Embiid counted just 20 points in the face of constant double- and triple-teams while Harden was a max contract non-factor, counting just 15 points and seven assists in 40 minutes.

And Toronto got a considerable assist from the Sixers fans, who have no problem eating their own. On consecutive possessions early in the fourth quarter Barnes dribbled the length of the floor largely unimpeded and then hit teammates -- first Young, then Achiuwa -- for undefended alley-oops to put Toronto up 13 and Sixers fans began to boo.

When Embiid picked up his fifth foul midway through the fourth quarter, the nerves drew tighter still. When Anunoby knocked down a pull-up three to keep Toronto’s lead at double figures with 3:52 to play, the anxious murmurings of 20,000 people got louder again. And when Trent Jr. stepped into a wide-open triple to put Toronto up 15 with 3:20 left, they started to leave. Finally, when Anunoby drove the lane unimpeded for a dunk with 2:18 left, it was over.

“It’s very important to keep this crowd out of the game,” said Young, who played the first seven seasons of his career in Philadelphia. “They can get very loud; this building can get to rocking and you don’t want that. Us being the team that we are, we’re a very resilient team and the crowd hasn’t really bothered us too much, but it can get that way sometimes. We don’t want that to happen so we wanna come out and make sure we give our best punch before they’re able to punch us and control the game. I think we did a really good job; we controlled the game from start to finish.”
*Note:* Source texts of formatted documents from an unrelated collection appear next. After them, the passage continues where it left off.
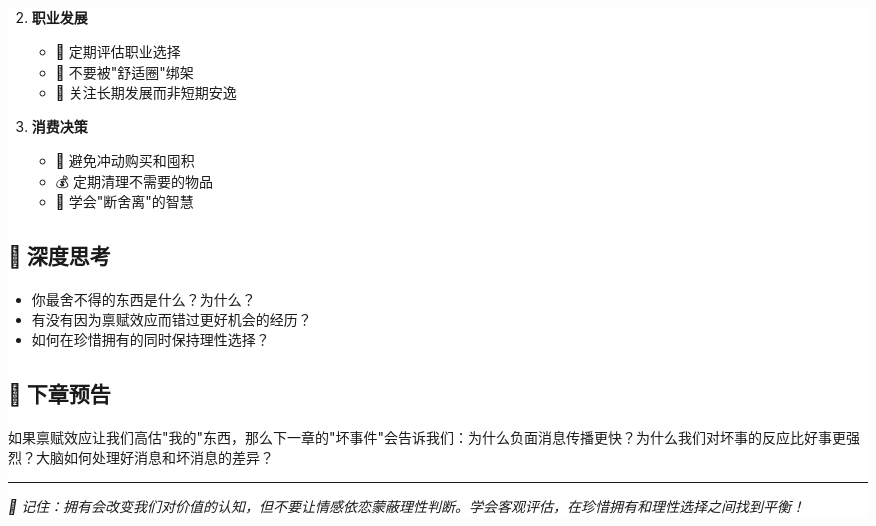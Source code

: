 2. **职业发展**
   - 🌟 定期评估职业选择
   - 🔄 不要被"舒适圈"绑架
   - 🎯 关注长期发展而非短期安逸

3. **消费决策**
   - 🛒 避免冲动购买和囤积
   - 💰 定期清理不需要的物品
   - 🔄 学会"断舍离"的智慧

## 🤔 深度思考
- 你最舍不得的东西是什么？为什么？
- 有没有因为禀赋效应而错过更好机会的经历？
- 如何在珍惜拥有的同时保持理性选择？

## 🔮 下章预告
如果禀赋效应让我们高估"我的"东西，那么下一章的"坏事件"会告诉我们：为什么负面消息传播更快？为什么我们对坏事的反应比好事更强烈？大脑如何处理好消息和坏消息的差异？

---
*💭 记住：拥有会改变我们对价值的认知，但不要让情感依恋蒙蔽理性判断。学会客观评估，在珍惜拥有和理性选择之间找到平衡！*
As an added challenge, the Raptors got it done without the benefit of any contributions from VanVleet, their all-star point guard who was ruled out after leaving the floor early in the second quarter of Game 4 with a strained hip flexor.

VanVleet said he was leaving the window open on a return for Game 6 on Thursday if it came to that, but made it sound like the Raptors would have to make it to the second round for him to realistically take the court again this season.

“I’ll take the positives away from the situation,” said VanVleet, whose True Shooting percentage went from 57 per cent before the all-star break to 47 per cent afterwards as he battled a number of injuries. “There’s something gratifying about just laying it on the line for your teammates, for your brothers in the locker room, knowing you’re not 100. [But] my body finally just tapped out. Here we are.”

The Raptors knew they weren’t going to go anywhere without executing their game plan on Embiid. The Sixers star has averaged five turnovers a game over his last three starts and the Raptors were hoping to maintain that trend while keeping him off the line and making him work defensively.

For the most part, they were successful as Embiid made four turnovers, got to the free-throw line only six times, and often looked over-matched defensively on the perimeter -- a big turnaround from earlier in the series.

“I think we are just trying to be aggressive,” said Siakam, who was 10-of-17 from the floor, and 2-of-4 from three, setting the tone as the Raptors shot 51 per cent on the night. “That’s the main thing. I think he is such a focal part of their offence, just as much as he makes us work on the other side, we have to make him work too. I think that’s basically what it is.”

The game was never really in doubt for the Raptors, but for the Sixers, doubt is now part of their burden. Toronto led after the first quarter, at half and heading into the fourth. The Sixers cut Toronto’s lead to nine in the third quarter and seven early in the fourth, but never got closer.

And now for the Sixers, the pressure mounts. In that sense at least, the Raptors have them just where they want them. Things are going according to plan.

For the Sixers? They’re threatening to go off the rails.